Тут же отворилась дверь, две девичьи головки высунулись и моментально скрылись. Пахарев смущенно и торопливо стал осматривать костюм перед зеркалом. А за стеклом одни лица сменялись другими, там толкались, шумели, хохотали, острили. Была, по-видимому, перемена. Ему давали оценки, высказывали о нем вслух суждения, из которых он понял, что ждут его давно и рады. Суждения касались всего: и помятых брюк, и тощего узла, и драного чемодана, и смущения. Он не знал, куда деваться от этих глаз и этих реплик.
Он повернулся к окну спиной и услышал приглушенный шепот:
— Студентик, красавчик, душка…
— И на шкраба не похож…
— Девочки, он покраснел, честное слово, как девушка.
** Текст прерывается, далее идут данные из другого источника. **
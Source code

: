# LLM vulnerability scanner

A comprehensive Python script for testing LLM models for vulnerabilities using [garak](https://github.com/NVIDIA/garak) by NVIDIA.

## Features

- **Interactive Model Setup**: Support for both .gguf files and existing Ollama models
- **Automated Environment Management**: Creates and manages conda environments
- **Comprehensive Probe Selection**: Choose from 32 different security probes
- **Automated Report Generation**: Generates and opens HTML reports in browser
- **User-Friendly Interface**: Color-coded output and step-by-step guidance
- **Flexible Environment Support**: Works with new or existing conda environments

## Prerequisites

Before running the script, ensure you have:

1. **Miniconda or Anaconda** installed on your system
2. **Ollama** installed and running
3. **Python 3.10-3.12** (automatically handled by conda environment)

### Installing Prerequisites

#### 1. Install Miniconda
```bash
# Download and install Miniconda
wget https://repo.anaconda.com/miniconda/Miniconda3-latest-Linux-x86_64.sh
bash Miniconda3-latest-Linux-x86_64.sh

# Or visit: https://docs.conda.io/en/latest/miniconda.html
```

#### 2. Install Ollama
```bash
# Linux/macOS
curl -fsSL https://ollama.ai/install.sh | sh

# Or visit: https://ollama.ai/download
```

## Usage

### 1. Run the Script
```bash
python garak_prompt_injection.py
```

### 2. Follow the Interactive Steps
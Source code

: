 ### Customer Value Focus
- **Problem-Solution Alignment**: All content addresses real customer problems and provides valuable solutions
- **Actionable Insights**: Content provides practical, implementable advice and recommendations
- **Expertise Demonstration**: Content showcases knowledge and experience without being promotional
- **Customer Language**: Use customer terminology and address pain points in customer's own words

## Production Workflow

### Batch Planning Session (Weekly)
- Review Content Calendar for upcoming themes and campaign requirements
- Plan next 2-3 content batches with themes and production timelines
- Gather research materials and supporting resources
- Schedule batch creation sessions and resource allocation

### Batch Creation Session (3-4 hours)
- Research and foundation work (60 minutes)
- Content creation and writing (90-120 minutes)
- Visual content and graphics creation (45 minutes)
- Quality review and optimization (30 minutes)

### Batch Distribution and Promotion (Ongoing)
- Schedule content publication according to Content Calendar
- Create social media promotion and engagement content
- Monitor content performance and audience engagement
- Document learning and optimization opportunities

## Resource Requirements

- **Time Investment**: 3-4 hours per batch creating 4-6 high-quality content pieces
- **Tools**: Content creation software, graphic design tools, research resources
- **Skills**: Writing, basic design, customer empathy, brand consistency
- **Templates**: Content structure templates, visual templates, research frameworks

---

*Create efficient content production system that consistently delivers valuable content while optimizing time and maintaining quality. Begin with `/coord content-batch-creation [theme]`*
— Это свинство с вашей стороны, огольцы, под окнами подглядывать. Вы сами себя дискредитируете и снижаете авторитет школы…
— Балда ты, Кишка. Он не слышит.
— Это еще что такое? Это стыд и срам. Ведь не идеологично поступать так, пялить зенки на учителя. При царизме дали бы за это.
— Он покамест не учитель…
— На каком это основании? По моему скромному рассуждению, ежели у него в кармане диплом, то… все.
— Шкрабиха идет… Тссс!
И все порассыпались от окон…
К счастью, вскоре и сторожиха забила в сковороду, заменявшую ей звонок, и ученики к окнам больше не подходили.
Пахарев вздохнул свободнее. Впрочем, это нисколько не обижало его, напротив, трогало своей неподдельной наивностью. Тихий восторг и предвкушение забавных неожиданностей заполнили его целиком. Потом он достал из узла книгу своего профессора, тогда очень прославленную, задававшую в педагогике тон. Знакомые мысли, которые он считал непререкаемыми, были в книге подчеркнуты карандашом, и он захлебнулся в них, забыл окружающее… Ученики топали ногами над головой, на лестнице, в коридоре рядом.
Вдруг не вошел, а влетел пулей молодой здоровяк в матросской тельняшке, стриженный под ерша, с толстой шеей и крепкими бицепсами.
— А-а? Новый коллега?! — сказал он и обнял Пахарева крепко. — Будем дружить, без сомнения. Вы играете в винт, в вист, в бридж?
— Что это за чепуха?
— И в три листика, и в двадцать одно тоже не играете?
— И в листики не играю…
— Ну а в преферанс? Это же игра самая благородная… воспетая классиками.
— И в благородные игры не играю.
— Во что же вы играете?
— Сейчас ни во что. А в детстве играл в бабки, в козны, в городки, в мазло, в лапту, в горелки, в лошадки, в стоптанный лапоть…
— Скука какая. И моветон. Ну, коллега, не печальтесь, мы выучим. У нас вист робер за робером длится иной раз целую ночь, с перерывами на опрокидонт. И когда уже приходит пора, путаем ходы и берем чужие взятки — тут расходимся. Каюк… Бегу, я преподаю здесь физкультуру…
И он так же стремительно убежал. «Тип из комедии Островского, — решил Пахарев. — Что-то будет дальше».
У девятой группы надлежало быть уроку обществоведения, но учитель, Евстафий Евтихиевич, первый раз в жизни запаздывал.
Вскоре он вошел, этот старик, в сером потрепанном костюме дореволюционного шитья, в соломенной шляпе, потерявшей цвет от непогоды, ветра и солнца. Старику было лет шестьдесят, испитое лицо землистого цвета, заросшее щетиной, рыжие, редкие, с проседью, волосы. Он нес в руках веревочную сумку, набитую книгами, держался беспокойно и излишне суетливо.
— Так и есть, запоздал, — сказал он, взглянув на часы. — Старуха тетка всю ночь канителилась — и я с ней. Бессонница, схватки, валерьянка. История прескверная. Опять не выспался. Боже мой, боже мой… — Он подошел к Пахареву, подал руку: — Афонский, словесник. Абориген и, так сказать, жертва эпохи. А вы — это и есть ожидаемый новый учитель? Гомо новус?
— Вы почти угадали.
— Странно. Лишних уроков нет, а учителей присылают. Чем там думают в губоно? Или это нам, старикам, намек: убирайтесь, куда хотите, голуби сизые… Устарели, оторвались от масс.
— А чего вы напугались?
— Голубчик, испуг у нас перманентное состояние. А скажите, пожалуйста, учебники когда-нибудь будут? Каждый раз идешь на урок, как на каторгу, и сам не знаешь, что будешь преподавать. Как утлая ладья в море плаваешь. Ну ладно, не обессудьте, я иду… Быть или не быть?
Он ушел, а Пахарев остался поджидать директора, который еще распивал утренний чай.